Test input Expected output What it validates
0 5 0 zero already optimal, no operation needed
5 4 3 2 1 1 strictly decreasing prefix minima
1 100 1 100 4 alternating spikes don’t beat early minima
2 2 2 2 constant array stability

Edge Cases

A key edge case is when the array already contains a zero early. For example, 3 0 2 3 produces prefix minima 3, 0, 0, 0, so the answer is already minimal. Any operation risks increasing earlier values and cannot improve the result.
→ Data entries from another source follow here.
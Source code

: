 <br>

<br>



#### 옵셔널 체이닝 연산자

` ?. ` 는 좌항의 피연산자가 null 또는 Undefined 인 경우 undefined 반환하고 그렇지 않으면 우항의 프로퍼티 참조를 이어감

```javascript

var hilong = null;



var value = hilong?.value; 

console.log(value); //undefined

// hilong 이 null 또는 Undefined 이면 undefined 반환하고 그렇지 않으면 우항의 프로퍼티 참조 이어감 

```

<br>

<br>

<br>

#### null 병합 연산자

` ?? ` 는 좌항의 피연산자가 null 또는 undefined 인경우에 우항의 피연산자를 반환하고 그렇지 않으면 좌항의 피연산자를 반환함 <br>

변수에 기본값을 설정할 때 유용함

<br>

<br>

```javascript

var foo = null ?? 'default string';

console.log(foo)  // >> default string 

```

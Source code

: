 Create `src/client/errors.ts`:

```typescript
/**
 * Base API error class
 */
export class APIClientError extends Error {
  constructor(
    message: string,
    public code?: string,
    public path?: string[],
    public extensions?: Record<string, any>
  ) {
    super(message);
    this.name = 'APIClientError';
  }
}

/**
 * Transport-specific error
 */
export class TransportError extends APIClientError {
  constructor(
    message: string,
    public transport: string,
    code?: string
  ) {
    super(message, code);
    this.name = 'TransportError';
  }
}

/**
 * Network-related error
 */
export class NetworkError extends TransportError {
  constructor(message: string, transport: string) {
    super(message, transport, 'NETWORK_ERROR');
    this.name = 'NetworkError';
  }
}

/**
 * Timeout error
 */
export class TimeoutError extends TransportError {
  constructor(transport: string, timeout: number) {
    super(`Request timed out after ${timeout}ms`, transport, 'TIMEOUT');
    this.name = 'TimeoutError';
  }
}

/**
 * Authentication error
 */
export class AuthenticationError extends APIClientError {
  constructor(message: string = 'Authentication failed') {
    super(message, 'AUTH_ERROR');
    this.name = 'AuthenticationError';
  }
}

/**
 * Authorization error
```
The algorithm handles this because the running prefix minimum becomes zero at index 2, making every later prefix contribution zero, so the minimum prefix sum is already achieved at that point.

Another edge case is a strictly increasing array such as 1 2 3 4. Here prefix minima stay constant at 1, and the sum is fixed at 4. The algorithm evaluates all prefix sums and finds that no cut improves upon the full prefix contribution, since every suffix removal still leaves identical prefix accumulation.

A third case is when the smallest value is at the end, such as 5 5 5 1. The prefix minima only drop at the last element, so the prefix sum is large until the final step. Cutting earlier cannot introduce a smaller prefix minimum, so the best improvement is achieved by effectively moving the zero to the end, which matches the algorithm’s choice of minimal prefix contribution across all cut positions.